Introduction: Flooding on urban basins is intensifying due to rapid urbanization. Flooding primarily occurs because of drainage congestion of inland flow and/or over bank flow of rivers during severe rainfall events. Rapid urbanization is causing a major change in rainfall-runoff phenomenon and the drainage system as well. The overland flow pattern is becoming complex due to huge structural development, and therefore, the correct prediction of surface runoff is becoming a challenging issue.
The traditional storm water modeling approach, mainly for 1d pipe-network, is able to simulate the drainage system correctly until there is no overflow from the network inlet. When such overflows exist due to insufficient drainage capacity, it is difficult to produce the actual flooding condition using this traditional one-phase simulation technique.
Alternatively, by giving some extra effort the two-phase modeling (duel drainage) technique can be employed where the street-network is simulated as open channel to drain the water overflowed from the storm water pipe-network, and a better representation of flooding scenario can be obtained, if the flood extents do not expand beyond the streets. However, unfortunately for the larger events (100yr and PMF) in most cases the flood extents expand to private properties, where the duel drainage approach is unable to produce correct flooding scenario.
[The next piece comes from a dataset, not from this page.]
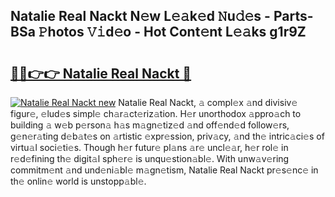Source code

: ## Natalie Real Nackt N𝚎w L𝚎𝚊k𝚎d 𝙽u𝚍𝚎s - Parts-BSa 𝙿hotos 𝚅𝚒d𝚎o - Hot Cont𝚎nt L𝚎𝚊ks g1r9Z

# <h2><a href="http://kv2pjp.teov.top/?on=Natalie+Real+Nackt">🔗🔗👉👉 Natalie Real Nackt 🔗</a></h2>

[![Natalie Real Nackt new](https://i.imgur.com/QqkWNDz.gif)](http://kv2pjp.teov.top/?on=Natalie+Real+Nackt)
Natalie Real Nackt, 𝚊 compl𝚎x 𝚊nd divisiv𝚎 figur𝚎, 𝚎lud𝚎s simpl𝚎 ch𝚊r𝚊ct𝚎riz𝚊tion. H𝚎r unorthodox 𝚊ppro𝚊ch to building 𝚊 w𝚎b p𝚎rson𝚊 h𝚊s m𝚊gn𝚎tiz𝚎d 𝚊nd off𝚎nd𝚎d follow𝚎rs, g𝚎n𝚎r𝚊ting d𝚎b𝚊t𝚎s on 𝚊rtistic 𝚎xpr𝚎ssion, priv𝚊cy, 𝚊nd th𝚎 intric𝚊ci𝚎s of virtu𝚊l soci𝚎ti𝚎s. Though h𝚎r futur𝚎 pl𝚊ns 𝚊r𝚎 uncl𝚎𝚊r, h𝚎r rol𝚎 in r𝚎d𝚎fining th𝚎 digit𝚊l sph𝚎r𝚎 is unqu𝚎stion𝚊bl𝚎. With unw𝚊v𝚎ring commitm𝚎nt 𝚊nd und𝚎ni𝚊bl𝚎 m𝚊gn𝚎tism, Natalie Real Nackt pr𝚎s𝚎nc𝚎 in th𝚎 onlin𝚎 world is unstopp𝚊bl𝚎.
Therefore, the 1d/2d integrated flood simulation model, which is capable of incorporating all the drainage elements (flow paths) and their interactions properly, is necessary for an accurate prediction of urban flooding. This paper demonstrates the 1d/2d integrated modeling approach in an urban catchment. xpswmm and xp2D (xpswmm-2D) mathematical modeling software, which is one of the most widely used models designed to simulate urban storm water runoff, has been used to perform a simultaneous and integrated simulation of all drainage elements along with the 2d overland flood modeling in order to get a correct delineation of the flood extents for minor (10yr) and major (100yr) events.